# Sun/Shade causing shots left & right?



## cgchris99 (Apr 10, 2003)

I had a situation last week. We shot a field course with 90% of the shots in the shade. We came up to the 40 yard target and the sun was coming from the right and was really difficult to see through the peep. Shots seemed to land left.

How does sun direction change the impact point? FYI, 6x scope with a #2 clarifier peep.

Thanks for any info.


----------



## Sasquech (Dec 15, 2014)

Generally it will be more slope and footing but lighting can have an effect always glass the target and adjust for the grouping it will tell you a lot about the shot. But in short lighting does have an effect


----------



## montigre (Oct 13, 2008)

When using any form of rear sight (such as a peep in archery or scope with rifles), the shooter is likely to perceive the target in a different manner (larger or smaller, and/or in a different place) depending on the position of the sun and its intensity. The if the light getting to your eye through the peep is coming from the right, the shooter is more prone to shoot left of the intended point of impact, if coming from directly in front or is very bright, the poi will be lower on target and vise versa if coming from behind or in lower lighting, causing the shooter to hit high.
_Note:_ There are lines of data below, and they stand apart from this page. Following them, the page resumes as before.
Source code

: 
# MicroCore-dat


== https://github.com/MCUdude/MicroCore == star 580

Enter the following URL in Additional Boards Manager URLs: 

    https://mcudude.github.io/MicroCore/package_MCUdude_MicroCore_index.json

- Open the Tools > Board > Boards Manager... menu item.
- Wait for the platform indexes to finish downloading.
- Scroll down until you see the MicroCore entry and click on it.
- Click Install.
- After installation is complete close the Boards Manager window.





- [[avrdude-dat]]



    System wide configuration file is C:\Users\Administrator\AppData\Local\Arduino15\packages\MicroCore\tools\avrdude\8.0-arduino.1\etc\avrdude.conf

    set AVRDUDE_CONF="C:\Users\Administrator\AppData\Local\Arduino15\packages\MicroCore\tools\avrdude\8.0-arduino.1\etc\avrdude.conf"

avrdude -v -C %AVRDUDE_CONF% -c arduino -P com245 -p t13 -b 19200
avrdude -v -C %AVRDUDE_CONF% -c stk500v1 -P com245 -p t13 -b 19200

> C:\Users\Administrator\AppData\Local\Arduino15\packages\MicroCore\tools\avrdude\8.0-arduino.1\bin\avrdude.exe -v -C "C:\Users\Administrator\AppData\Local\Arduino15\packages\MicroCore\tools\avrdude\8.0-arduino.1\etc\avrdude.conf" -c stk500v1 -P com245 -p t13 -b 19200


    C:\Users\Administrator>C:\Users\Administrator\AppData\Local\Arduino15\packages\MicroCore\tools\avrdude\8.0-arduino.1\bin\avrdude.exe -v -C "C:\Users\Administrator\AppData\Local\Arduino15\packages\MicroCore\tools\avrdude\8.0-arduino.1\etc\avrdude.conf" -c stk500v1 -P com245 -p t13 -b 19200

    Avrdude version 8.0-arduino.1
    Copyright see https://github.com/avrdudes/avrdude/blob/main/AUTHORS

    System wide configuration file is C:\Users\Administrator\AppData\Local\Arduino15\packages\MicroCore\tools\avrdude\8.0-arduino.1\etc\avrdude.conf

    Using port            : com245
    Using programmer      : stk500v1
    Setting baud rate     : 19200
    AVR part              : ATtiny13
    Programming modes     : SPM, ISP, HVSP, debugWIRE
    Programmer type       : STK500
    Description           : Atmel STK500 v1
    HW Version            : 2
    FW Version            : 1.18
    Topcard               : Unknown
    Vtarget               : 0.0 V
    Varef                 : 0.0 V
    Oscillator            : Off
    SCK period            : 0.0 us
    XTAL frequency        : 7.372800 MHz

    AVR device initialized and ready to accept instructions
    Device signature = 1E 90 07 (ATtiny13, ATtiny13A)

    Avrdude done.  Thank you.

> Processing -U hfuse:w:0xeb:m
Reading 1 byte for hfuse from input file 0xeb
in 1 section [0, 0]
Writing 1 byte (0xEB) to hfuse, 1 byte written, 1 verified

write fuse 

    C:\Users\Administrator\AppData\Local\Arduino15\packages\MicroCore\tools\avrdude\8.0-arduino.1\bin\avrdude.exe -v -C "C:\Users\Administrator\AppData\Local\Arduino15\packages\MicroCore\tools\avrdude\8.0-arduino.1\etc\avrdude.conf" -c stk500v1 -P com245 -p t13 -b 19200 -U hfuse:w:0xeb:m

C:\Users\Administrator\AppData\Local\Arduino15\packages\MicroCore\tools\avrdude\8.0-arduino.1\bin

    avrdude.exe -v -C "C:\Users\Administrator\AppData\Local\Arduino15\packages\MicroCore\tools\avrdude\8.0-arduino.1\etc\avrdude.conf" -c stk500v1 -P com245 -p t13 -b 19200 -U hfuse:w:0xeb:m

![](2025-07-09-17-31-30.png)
This is caused by the principle of light diffraction--causing the light waves bend around corners and interfere with one another as they travel through the small holes of our sights. These effects are magnified as the distance to the target increases. 

With practice shooting in these conditions, you learn how much you need to compensate for the varying light conditions (to give your sight a couple of clicks to the right/left etc).... Some shooting glasses have specialized lens coatings that limit the amount of perceived diffraction and allow for more accurate aiming in difficult or changeable lighting situations.

The magnification of your scope will have little bearing on this, but the size of your aperture opening can affect it greatly.


----------



## cgchris99 (Apr 10, 2003)

Thanks for the info


----------



## bigHUN (Feb 5, 2006)

montigre said:


> When using any form of rear sight (such as a peep in archery or scope with rifles), the shooter is likely to perceive the target in a different manner (larger or smaller, and/or in a different place) depending on the position of the sun and its intensity. The if the light getting to your eye through the peep is coming from the right, the shooter is more prone to shoot left of the intended point of impact, if coming from directly in front or is very bright, the poi will be lower on target and vise versa if coming from behind or in lower lighting, causing the shooter to hit high. This is caused by the principle of light diffraction--causing the light waves bend around corners and interfere with one another as they travel through the small holes of our sights. These effects are magnified as the distance to the target increases.
> 
> With practice shooting in these conditions, you learn how much you need to compensate for the varying light conditions (to give your sight a couple of clicks to the right/left etc).... Some shooting glasses have specialized lens coatings that limit the amount of perceived diffraction and allow for more accurate aiming in difficult or changeable lighting situations.
> 
> The magnification of your scope will have little bearing on this, but the size of your aperture opening can affect it greatly.


this!
you need a good bino or a good monocular so you can see where your first arrow hits...
I had 2-3 Field -whole day events- this year where I had to move 6-7 clicks to the right along the day, the long shots were awfully off to the Left especially in the morning hours and moved to the right about and past noon...
I am using a 29mm scope and one of the smallest peeps (blank hole, no lens inside) what centers well inside the scope housing, so I am excluding any shade (below or either L or R edge on perimeter) to do me this error


----------



## caspian (Jan 13, 2009)

cgchris99 said:


> We came up to the 40 yard target and the sun was coming from the right and was really difficult to see through the peep. Shots seemed to land left.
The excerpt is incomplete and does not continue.